What to work on>
For this exercise, repeat the records below exactly as written.

Data entries:
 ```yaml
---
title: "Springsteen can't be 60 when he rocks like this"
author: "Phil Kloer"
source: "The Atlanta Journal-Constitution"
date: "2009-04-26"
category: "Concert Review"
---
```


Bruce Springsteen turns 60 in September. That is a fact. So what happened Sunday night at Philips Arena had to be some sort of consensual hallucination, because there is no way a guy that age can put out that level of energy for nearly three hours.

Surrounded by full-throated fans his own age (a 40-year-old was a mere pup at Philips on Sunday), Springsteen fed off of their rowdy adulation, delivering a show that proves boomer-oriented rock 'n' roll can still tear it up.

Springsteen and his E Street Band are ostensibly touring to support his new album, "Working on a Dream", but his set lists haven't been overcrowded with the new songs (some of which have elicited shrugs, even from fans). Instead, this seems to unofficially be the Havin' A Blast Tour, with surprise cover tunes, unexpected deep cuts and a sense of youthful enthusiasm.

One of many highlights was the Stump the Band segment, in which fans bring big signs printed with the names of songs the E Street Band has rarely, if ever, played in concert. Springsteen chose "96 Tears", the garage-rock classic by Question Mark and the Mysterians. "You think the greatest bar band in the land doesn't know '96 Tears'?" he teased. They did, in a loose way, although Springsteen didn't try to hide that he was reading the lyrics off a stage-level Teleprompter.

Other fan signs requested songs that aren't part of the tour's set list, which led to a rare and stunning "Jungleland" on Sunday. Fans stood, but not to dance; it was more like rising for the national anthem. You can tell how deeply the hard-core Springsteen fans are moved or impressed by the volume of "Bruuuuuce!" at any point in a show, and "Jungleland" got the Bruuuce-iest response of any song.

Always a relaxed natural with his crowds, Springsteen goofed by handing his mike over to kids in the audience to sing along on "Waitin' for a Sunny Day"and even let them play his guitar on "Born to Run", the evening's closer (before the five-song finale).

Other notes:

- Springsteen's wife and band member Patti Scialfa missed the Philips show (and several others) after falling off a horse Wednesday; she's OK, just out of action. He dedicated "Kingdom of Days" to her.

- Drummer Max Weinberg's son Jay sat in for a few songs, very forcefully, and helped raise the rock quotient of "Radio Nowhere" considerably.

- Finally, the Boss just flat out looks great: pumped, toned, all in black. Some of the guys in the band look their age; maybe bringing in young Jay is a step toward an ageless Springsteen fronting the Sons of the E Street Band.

Response to the task>
 ```yaml
---
title: "Springsteen can't be 60 when he rocks like this"
author: "Phil Kloer"
source: "The Atlanta Journal-Constitution"
date: "2009-04-26"
category: "Concert Review"
---
```


Bruce Springsteen turns 60 in September. That is a fact. So what happened Sunday night at Philips Arena had to be some sort of consensual hallucination, because there is no way a guy that age can put out that level of energy for nearly three hours.

Surrounded by full-throated fans his own age (a 40-year-old was a mere pup at Philips on Sunday), Springsteen fed off of their rowdy adulation, delivering a show that proves boomer-oriented rock 'n' roll can still tear it up.

Springsteen and his E Street Band are ostensibly touring to support his new album, "Working on a Dream", but his set lists haven't been overcrowded with the new songs (some of which have elicited shrugs, even from fans). Instead, this seems to unofficially be the Havin' A Blast Tour, with surprise cover tunes, unexpected deep cuts and a sense of youthful enthusiasm.

One of many highlights was the Stump the Band segment, in which fans bring big signs printed with the names of songs the E Street Band has rarely, if ever, played in concert. Springsteen chose "96 Tears", the garage-rock classic by Question Mark and the Mysterians. "You think the greatest bar band in the land doesn't know '96 Tears'?" he teased. They did, in a loose way, although Springsteen didn't try to hide that he was reading the lyrics off a stage-level Teleprompter.

Other fan signs requested songs that aren't part of the tour's set list, which led to a rare and stunning "Jungleland" on Sunday. Fans stood, but not to dance; it was more like rising for the national anthem. You can tell how deeply the hard-core Springsteen fans are moved or impressed by the volume of "Bruuuuuce!" at any point in a show, and "Jungleland" got the Bruuuce-iest response of any song.

Always a relaxed natural with his crowds, Springsteen goofed by handing his mike over to kids in the audience to sing along on "Waitin' for a Sunny Day"and even let them play his guitar on "Born to Run", the evening's closer (before the five-song finale).

Other notes:

- Springsteen's wife and band member Patti Scialfa missed the Philips show (and several others) after falling off a horse Wednesday; she's OK, just out of action. He dedicated "Kingdom of Days" to her.

- Drummer Max Weinberg's son Jay sat in for a few songs, very forcefully, and helped raise the rock quotient of "Radio Nowhere" considerably.

- Finally, the Boss just flat out looks great: pumped, toned, all in black. Some of the guys in the band look their age; maybe bringing in young Jay is a step toward an ageless Springsteen fronting the Sons of the E Street Band.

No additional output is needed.